Anytime a request or a suggestion comes from the CDC, I immediately worry we aren't doing something we should be. They suggested the babies come in shoes to play outside. Up to this point, we had only done socks. I immediately grilled Charlie, "Are the other babies wearing shoes?" (some of them) "How many?" (he doesn't know). I picture my babies as barefoot hillbillies with ice cold toes, crying while the other babies run around a tiny baby track, in tasteful comfort, provided by lovely, perfectly fitted shoes. The babies seem hungry in the morning and cry until they get breakfast at CDC, can we give them a little something before we bring them in? "How long has this been happening?!" (he's not sure, but they just mentioned it today). In my head the babies have been screaming for months, starving as hunger pains shoot through their little abdomens.
One comfort I have is that since I had the babies, I do most of my socializing at work with, obviously, other working moms. We commiserate and compare. We try to laugh away the guilt that comes with being a working parent.

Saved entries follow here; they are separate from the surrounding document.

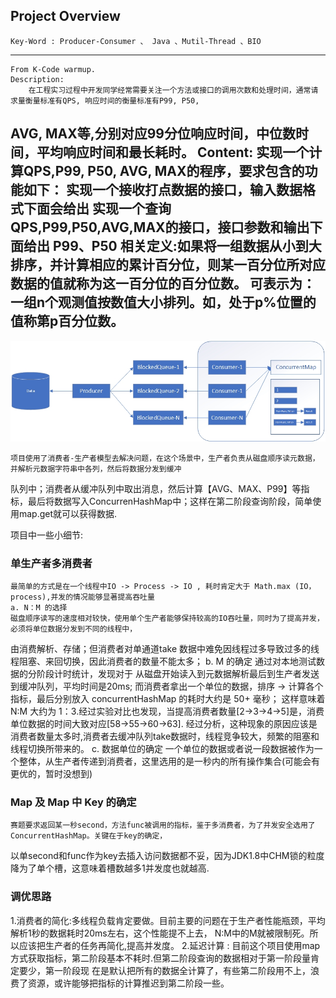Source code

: ## Project Overview
    Key-Word : Producer-Consumer 、 Java 、Mutil-Thread 、BIO 
----------------------------
    From K-Code warmup.
    Description:
        在工程实习过程中开发同学经常需要关注一个方法或接口的调用次数和处理时间，通常请求量衡量标准有QPS, 响应时间的衡量标准有P99, P50,
 AVG, MAX等,分别对应99分位响应时间，中位数时间，平均响应时间和最长耗时。
    Content:
        实现一个计算QPS,P99, P50, AVG, MAX的程序，要求包含的功能如下：
        实现一个接收打点数据的接口，输入数据格式下面会给出
        实现一个查询QPS,P99,P50,AVG,MAX的接口，接口参数和输出下面给出
        P99、P50 相关定义:如果将一组数据从小到大排序，并计算相应的累计百分位，则某一百分位所对应数据的值就称为这一百分位的百分位数。
可表示为：一组n个观测值按数值大小排列。如，处于p%位置的值称第p百分位数。
---------------------------
![arch](https://github.com/tago-tech/codek/blob/master/arch.jpg)

    项目使用了消费者-生产者模型去解决问题，在这个场景中，生产者负责从磁盘顺序读元数据，并解析元数据字符串中各列，然后将数据分发到缓冲
队列中；消费者从缓冲队列中取出消息，然后计算【AVG、MAX、P99】等指标，最后将数据写入ConcurrenHashMap中；这样在第二阶段查询阶段，简单使
用map.get就可以获得数据.

项目中一些小细节:
### 单生产者多消费者
    最简单的方式是在一个线程中IO -> Process -> IO , 耗时肯定大于 Math.max (IO，process),并发的情况能够显著提高吞吐量
    a. N：M 的选择
    磁盘顺序读写的速度相对较快，使用单个生产者能够保持较高的IO吞吐量，同时为了提高并发，必须将单位数据分发到不同的线程中，
由消费解析、存储；但消费者对单通道take 数据中难免因线程过多导致过多的线程阻塞、来回切换，因此消费者的数量不能太多；
    b. M 的确定
    通过对本地测试数据的分阶段计时统计，发现对于 从磁盘开始读入到元数据解析最后到生产者发送到缓冲队列，平均时间是20ms;
而消费者拿出一个单位的数据，排序 -> 计算各个指标，最后分别放入 concurrentHashMap 的耗时大约是 50+ 毫秒；
    这样意味着N:M 大约为 1：3.经过实验对比也发现，当提高消费者数量[2->3->4->5]是，消费单位数据的时间大致对应[58->55->60->63].
经过分析，这种现象的原因应该是消费者数量太多时,消费者去缓冲队列take数据时，线程竞争较大，频繁的阻塞和线程切换所带来的。
    c. 数据单位的确定
    一个单位的数据或者说一段数据被作为一个整体，从生产者传递到消费者，这里选用的是一秒内的所有操作集合(可能会有更优的，暂时没想到)
### Map 及 Map 中 Key 的确定
    赛题要求返回某一秒second，方法func被调用的指标，鉴于多消费者，为了并发安全选用了ConcurrentHashMap。关键在于key的确定，
以单second和func作为key去插入访问数据都不妥，因为JDK1.8中CHM锁的粒度降为了单个槽，这意味着槽数越多1并发度也就越高.
### 调优思路
   1.消费者的简化:多线程负载肯定要做。目前主要的问题在于生产者性能瓶颈，平均解析1秒的数据耗时20ms左右，这个性能提不上去，
N:M中的M就被限制死。所以应该把生产者的任务再简化,提高并发度。
   2.延迟计算 : 目前这个项目使用map方式获取指标，第二阶段基本不耗时.但第二阶段查询的数据相对于第一阶段量肯定要少，第一阶段现
在是默认把所有的数据全计算了，有些第二阶段用不上，浪费了资源，或许能够把指标的计算推迟到第二阶段一些。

One of the other moms said she had hoped to ease her son into staying home alone. Maybe start with a trip to Target on her own, or to get gas while he stayed home. Instead, he had to stay home for 4 hours, alone, for the first time while she attended a mandatory training, her daycare was closed and her husband was out of town. She called every 15-20 minutes to make sure he was staying clear of the stove.
A second co-worker confided that when she arrived at preschool with her four year old, they had the following conversation:
Co-worker: "Hurry up and get out of the car, let's go"
4YO: "I can't!"
Co-Worker: "What?! Why, let's go!"
4YO: "I don't have any shoes on! We forgot them!"

All of this makes me feel better. On good days, I think we will have self-reliant kids who are clever and resourceful and are OK with making mistakes and imperfection. Today is a good day, so I think I'll end it there.